··· Extracted information ···

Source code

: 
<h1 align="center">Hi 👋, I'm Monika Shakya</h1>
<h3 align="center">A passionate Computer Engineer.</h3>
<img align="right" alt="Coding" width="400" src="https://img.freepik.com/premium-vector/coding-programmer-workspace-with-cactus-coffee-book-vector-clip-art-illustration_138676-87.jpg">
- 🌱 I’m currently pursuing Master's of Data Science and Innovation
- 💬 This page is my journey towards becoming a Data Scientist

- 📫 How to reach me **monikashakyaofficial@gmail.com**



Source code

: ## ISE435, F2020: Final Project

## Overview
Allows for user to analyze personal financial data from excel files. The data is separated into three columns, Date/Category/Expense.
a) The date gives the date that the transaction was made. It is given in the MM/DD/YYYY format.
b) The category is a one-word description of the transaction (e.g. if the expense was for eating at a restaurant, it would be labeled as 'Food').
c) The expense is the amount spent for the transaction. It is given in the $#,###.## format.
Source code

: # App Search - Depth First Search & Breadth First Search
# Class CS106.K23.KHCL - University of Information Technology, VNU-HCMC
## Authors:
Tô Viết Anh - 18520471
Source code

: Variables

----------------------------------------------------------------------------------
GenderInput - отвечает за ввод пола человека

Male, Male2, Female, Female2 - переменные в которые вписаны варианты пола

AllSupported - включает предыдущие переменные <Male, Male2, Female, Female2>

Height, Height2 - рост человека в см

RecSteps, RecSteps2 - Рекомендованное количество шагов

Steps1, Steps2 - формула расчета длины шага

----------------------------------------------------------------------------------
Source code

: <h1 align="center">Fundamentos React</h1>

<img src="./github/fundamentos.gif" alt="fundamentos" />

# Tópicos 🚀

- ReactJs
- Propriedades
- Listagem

···

> [Work required]: Would you please return all of the data exactly?

> [Completed task]:
Source code

: 
<h1 align="center">Hi 👋, I'm Monika Shakya</h1>
<h3 align="center">A passionate Computer Engineer.</h3>
<img align="right" alt="Coding" width="400" src="https://img.freepik.com/premium-vector/coding-programmer-workspace-with-cactus-coffee-book-vector-clip-art-illustration_138676-87.jpg">
- 🌱 I’m currently pursuing Master's of Data Science and Innovation
- 💬 This page is my journey towards becoming a Data Scientist

- 📫 How to reach me **monikashakyaofficial@gmail.com**



Source code

: ## ISE435, F2020: Final Project

## Overview
Allows for user to analyze personal financial data from excel files. The data is separated into three columns, Date/Category/Expense.
a) The date gives the date that the transaction was made. It is given in the MM/DD/YYYY format.
b) The category is a one-word description of the transaction (e.g. if the expense was for eating at a restaurant, it would be labeled as 'Food').
c) The expense is the amount spent for the transaction. It is given in the $#,###.## format.
Source code

: # App Search - Depth First Search & Breadth First Search
# Class CS106.K23.KHCL - University of Information Technology, VNU-HCMC
## Authors:
Tô Viết Anh - 18520471
Source code

: Variables

----------------------------------------------------------------------------------
GenderInput - отвечает за ввод пола человека

Male, Male2, Female, Female2 - переменные в которые вписаны варианты пола

AllSupported - включает предыдущие переменные <Male, Male2, Female, Female2>

Height, Height2 - рост человека в см

RecSteps, RecSteps2 - Рекомендованное количество шагов

Steps1, Steps2 - формула расчета длины шага

----------------------------------------------------------------------------------
Source code

: <h1 align="center">Fundamentos React</h1>

<img src="./github/fundamentos.gif" alt="fundamentos" />

# Tópicos 🚀

- ReactJs
- Propriedades
- Listagem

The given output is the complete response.